# [SOURCE INFORMATION]
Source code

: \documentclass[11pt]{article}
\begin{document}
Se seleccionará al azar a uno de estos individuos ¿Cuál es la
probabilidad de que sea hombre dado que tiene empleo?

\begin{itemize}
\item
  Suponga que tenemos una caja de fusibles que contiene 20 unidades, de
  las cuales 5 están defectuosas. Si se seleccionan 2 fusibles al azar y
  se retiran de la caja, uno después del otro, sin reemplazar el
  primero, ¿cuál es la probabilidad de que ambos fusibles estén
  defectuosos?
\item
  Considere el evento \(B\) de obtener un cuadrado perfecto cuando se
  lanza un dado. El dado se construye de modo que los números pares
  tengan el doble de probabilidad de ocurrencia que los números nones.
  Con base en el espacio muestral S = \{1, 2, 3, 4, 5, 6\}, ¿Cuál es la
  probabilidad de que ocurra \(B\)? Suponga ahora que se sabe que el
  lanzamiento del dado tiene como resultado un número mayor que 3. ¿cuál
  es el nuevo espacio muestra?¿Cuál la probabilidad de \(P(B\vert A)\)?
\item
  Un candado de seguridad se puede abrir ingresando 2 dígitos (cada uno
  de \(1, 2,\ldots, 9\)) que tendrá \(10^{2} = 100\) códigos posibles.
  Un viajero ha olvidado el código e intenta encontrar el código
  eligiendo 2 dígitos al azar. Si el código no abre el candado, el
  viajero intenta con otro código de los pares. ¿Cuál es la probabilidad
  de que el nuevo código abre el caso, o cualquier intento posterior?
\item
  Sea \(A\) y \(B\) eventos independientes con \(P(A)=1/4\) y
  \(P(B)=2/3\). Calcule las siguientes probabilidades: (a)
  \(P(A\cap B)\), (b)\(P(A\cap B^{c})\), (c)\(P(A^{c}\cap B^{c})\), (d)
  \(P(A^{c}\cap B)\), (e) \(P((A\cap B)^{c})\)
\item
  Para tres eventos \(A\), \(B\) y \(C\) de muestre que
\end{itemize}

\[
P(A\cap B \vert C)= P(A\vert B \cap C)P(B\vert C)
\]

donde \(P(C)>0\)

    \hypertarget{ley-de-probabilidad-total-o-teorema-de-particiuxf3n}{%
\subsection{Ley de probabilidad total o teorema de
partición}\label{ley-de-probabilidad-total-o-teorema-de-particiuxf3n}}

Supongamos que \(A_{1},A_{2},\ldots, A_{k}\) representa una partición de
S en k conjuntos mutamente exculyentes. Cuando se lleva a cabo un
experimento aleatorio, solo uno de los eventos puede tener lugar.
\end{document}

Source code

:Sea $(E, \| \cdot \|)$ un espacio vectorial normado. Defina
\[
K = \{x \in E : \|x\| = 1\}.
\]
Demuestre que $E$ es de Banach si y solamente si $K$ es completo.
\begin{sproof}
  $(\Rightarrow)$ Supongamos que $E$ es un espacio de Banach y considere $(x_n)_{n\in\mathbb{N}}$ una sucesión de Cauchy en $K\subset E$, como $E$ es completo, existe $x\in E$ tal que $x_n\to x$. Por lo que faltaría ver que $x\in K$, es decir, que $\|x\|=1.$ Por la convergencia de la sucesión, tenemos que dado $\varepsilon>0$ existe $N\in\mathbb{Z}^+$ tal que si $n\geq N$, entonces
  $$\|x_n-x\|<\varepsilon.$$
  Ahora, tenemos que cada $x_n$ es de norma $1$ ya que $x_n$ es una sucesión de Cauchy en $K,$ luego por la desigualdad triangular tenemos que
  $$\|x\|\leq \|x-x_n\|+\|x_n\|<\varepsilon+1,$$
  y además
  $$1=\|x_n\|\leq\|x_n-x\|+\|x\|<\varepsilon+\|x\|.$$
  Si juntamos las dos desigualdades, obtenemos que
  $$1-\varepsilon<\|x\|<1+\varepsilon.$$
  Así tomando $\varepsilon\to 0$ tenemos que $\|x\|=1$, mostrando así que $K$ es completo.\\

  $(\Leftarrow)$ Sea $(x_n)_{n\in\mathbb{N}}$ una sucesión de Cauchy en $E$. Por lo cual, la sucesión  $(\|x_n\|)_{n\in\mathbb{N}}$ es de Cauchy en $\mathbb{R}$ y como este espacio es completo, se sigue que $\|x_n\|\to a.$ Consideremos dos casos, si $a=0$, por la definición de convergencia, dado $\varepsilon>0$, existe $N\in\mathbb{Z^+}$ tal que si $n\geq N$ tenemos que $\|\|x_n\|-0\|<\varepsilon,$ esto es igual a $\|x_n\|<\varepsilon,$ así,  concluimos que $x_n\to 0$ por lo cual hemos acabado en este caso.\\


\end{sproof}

# [EXERCISE DIRECTIONS]
Transcribe the opening lines of the listing exactly, please. Stop after the line that contains "de \(1, 2,\ldots, 9\))".

# [RESPONSE BOX]
Source code

: \documentclass[11pt]{article}
\begin{document}
Se seleccionará al azar a uno de estos individuos ¿Cuál es la
probabilidad de que sea hombre dado que tiene empleo?

\begin{itemize}
\item
  Suponga que tenemos una caja de fusibles que contiene 20 unidades, de
  las cuales 5 están defectuosas. Si se seleccionan 2 fusibles al azar y
  se retiran de la caja, uno después del otro, sin reemplazar el
  primero, ¿cuál es la probabilidad de que ambos fusibles estén
  defectuosos?
\item
  Considere el evento \(B\) de obtener un cuadrado perfecto cuando se
  lanza un dado. El dado se construye de modo que los números pares
  tengan el doble de probabilidad de ocurrencia que los números nones.
  Con base en el espacio muestral S = \{1, 2, 3, 4, 5, 6\}, ¿Cuál es la
  probabilidad de que ocurra \(B\)? Suponga ahora que se sabe que el
  lanzamiento del dado tiene como resultado un número mayor que 3. ¿cuál
  es el nuevo espacio muestra?¿Cuál la probabilidad de \(P(B\vert A)\)?
\item
  Un candado de seguridad se puede abrir ingresando 2 dígitos (cada uno
  de \(1, 2,\ldots, 9\)) que tendrá \(10^{2} = 100\) códigos posibles.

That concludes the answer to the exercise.